Credit Cards — An effective way to fund your business?

How do you finance your business growth?

Many entrepreneurs running small- and medium-sized businesses have found that corporate and personal credit cards can be a viable financing tool. They provide the purchasing power for a small business as it finances the gap between selling their products or services and getting paid for them.

Corporate credit cards invariably have higher spending limits than personal credit cards. While this seems to be a good thing, corporate credit card users should note that some card issuers report their corporate credit activity together with their personal activity, thus distorting their personal credit picture. Looking at their personal credit picture might lead one to think that as an individual they are grossly over-extended — not good for the individual or their business.

Another potential credit card ‘trap’ is that it becomes too easy to use the card and run up what quickly becomes permanent debt in the company. The cards get maxed out and the company is left with a solid core of debt to be serviced on a monthly basis. If the business is growing rapidly there will usually be little opportunity to pay down that credit card debt as the ongoing growth requires more working capital to fuel that growth.

An alternative funding approach to consider is invoice discounting (also know as spot-factoring). This funding approach provides the working capital needed when, and as, it is needed. Invoice discounting does not represent a loan, as is the case of a credit card, and is very much ‘off balance sheet’ funding.

The need for additional working capital comes from the delay between issuing invoices and being paid. The invoice discounting approach speeds up the cash flow so that sales essentially become ‘cash on delivery’. This means that a business is utilizing their existing assets in a more productive manner without adding a debt burden to the company.

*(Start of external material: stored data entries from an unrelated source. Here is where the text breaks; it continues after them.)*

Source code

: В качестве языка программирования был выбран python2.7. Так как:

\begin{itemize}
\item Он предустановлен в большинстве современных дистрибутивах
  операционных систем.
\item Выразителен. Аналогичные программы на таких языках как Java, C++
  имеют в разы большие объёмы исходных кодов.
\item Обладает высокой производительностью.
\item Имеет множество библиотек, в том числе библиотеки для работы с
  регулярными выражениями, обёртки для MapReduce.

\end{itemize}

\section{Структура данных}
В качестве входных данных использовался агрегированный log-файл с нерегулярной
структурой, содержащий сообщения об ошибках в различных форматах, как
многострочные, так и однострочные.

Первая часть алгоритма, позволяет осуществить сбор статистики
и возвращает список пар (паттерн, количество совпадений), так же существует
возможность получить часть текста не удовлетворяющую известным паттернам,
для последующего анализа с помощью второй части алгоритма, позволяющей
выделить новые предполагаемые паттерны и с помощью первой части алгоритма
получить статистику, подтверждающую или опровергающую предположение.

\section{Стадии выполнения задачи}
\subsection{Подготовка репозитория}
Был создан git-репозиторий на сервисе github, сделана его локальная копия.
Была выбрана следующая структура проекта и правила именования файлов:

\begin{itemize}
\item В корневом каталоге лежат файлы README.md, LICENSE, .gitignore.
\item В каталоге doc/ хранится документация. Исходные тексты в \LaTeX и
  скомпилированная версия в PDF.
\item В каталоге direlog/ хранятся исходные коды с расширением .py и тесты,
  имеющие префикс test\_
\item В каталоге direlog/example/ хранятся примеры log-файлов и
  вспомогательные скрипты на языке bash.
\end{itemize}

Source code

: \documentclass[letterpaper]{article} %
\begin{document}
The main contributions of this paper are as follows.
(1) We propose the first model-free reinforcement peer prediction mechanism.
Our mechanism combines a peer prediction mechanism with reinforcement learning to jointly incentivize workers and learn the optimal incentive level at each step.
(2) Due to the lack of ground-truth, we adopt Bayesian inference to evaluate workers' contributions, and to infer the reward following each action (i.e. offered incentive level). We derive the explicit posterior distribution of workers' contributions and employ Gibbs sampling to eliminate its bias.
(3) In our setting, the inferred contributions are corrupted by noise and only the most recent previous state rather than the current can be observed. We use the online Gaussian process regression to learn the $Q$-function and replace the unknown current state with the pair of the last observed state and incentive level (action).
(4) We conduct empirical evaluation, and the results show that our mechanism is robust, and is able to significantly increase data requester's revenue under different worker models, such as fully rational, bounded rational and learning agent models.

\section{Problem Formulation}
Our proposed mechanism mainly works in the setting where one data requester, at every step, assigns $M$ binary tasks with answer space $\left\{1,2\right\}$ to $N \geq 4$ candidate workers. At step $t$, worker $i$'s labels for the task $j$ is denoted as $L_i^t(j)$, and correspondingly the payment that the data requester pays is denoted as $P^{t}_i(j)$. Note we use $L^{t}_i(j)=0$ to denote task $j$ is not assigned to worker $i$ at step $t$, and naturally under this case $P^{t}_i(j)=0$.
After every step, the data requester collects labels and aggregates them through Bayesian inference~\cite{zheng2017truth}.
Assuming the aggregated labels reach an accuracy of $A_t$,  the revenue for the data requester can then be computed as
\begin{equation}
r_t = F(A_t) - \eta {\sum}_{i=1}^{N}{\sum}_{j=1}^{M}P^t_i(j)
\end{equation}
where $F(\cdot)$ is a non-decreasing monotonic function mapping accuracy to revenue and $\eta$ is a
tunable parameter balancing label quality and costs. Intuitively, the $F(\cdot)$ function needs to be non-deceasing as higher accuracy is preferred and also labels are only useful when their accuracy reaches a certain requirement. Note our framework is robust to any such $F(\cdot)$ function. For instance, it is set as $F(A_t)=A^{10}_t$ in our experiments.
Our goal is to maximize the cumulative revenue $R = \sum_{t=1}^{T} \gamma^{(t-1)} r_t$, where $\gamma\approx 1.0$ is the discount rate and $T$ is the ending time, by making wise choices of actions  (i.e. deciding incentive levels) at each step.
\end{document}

Growth will always demand more capital — the successful entrepreneur is the one who finds that all-important cash without going into debt or being constrained with burdensome service contracts. Invoice discounting may be the winner over credit cards.

Eight Benefits of Factoring

Factoring is not for everybody.  Like all financing, there are certain situations when factoring works extremely well, and other situations when it doesn’t.  So when is factoring the right choice for a business?  Below are eight benefits of factoring.  If you know of a company that values the following, then factoring may be right for them.

  • Speed of Setup and Funding: Unlike most capital resources, the factoring relationship can be set up within days, and once set up the funding of invoice can happen between 24 to 48 hours.
  • Different Credit Requirements: Most of the funding decision is based on the credit of the customer, not of the company receiving funds.
  • Flexible Credit Limit: As long as the client is invoicing a credit-worthy customer, factoring relationships can grow with the client so there may not be limits to access of capital.
  • Borrowing Discipline: Lack of discipline often causes companies to not pay loans regularly down the line. With factoring, there’s no lack of discipline — each time a customer pays the invoice, it retires the mini-loan.
  • Preserved Equity: Factoring is considered an off-balance sheet form of financing, preserving the equity position in a positive manner.
  • Ease: The process of getting set up requires minimal paperwork and no lengthy negotiations compared to banks and equity venture funding.
  • Cost: The cost of factoring invoices is relative to the short-term nature of the transaction, not lasting more than 90 days — more than a bank, but less than a VC. Companies with thin profit margins are not good candidates for factoring to grow their business.
  • Ability to Grow: Having access to capital improves the financial position of a growing company. While factoring is a short term solution, it ultimately leads them to conventional bank financing.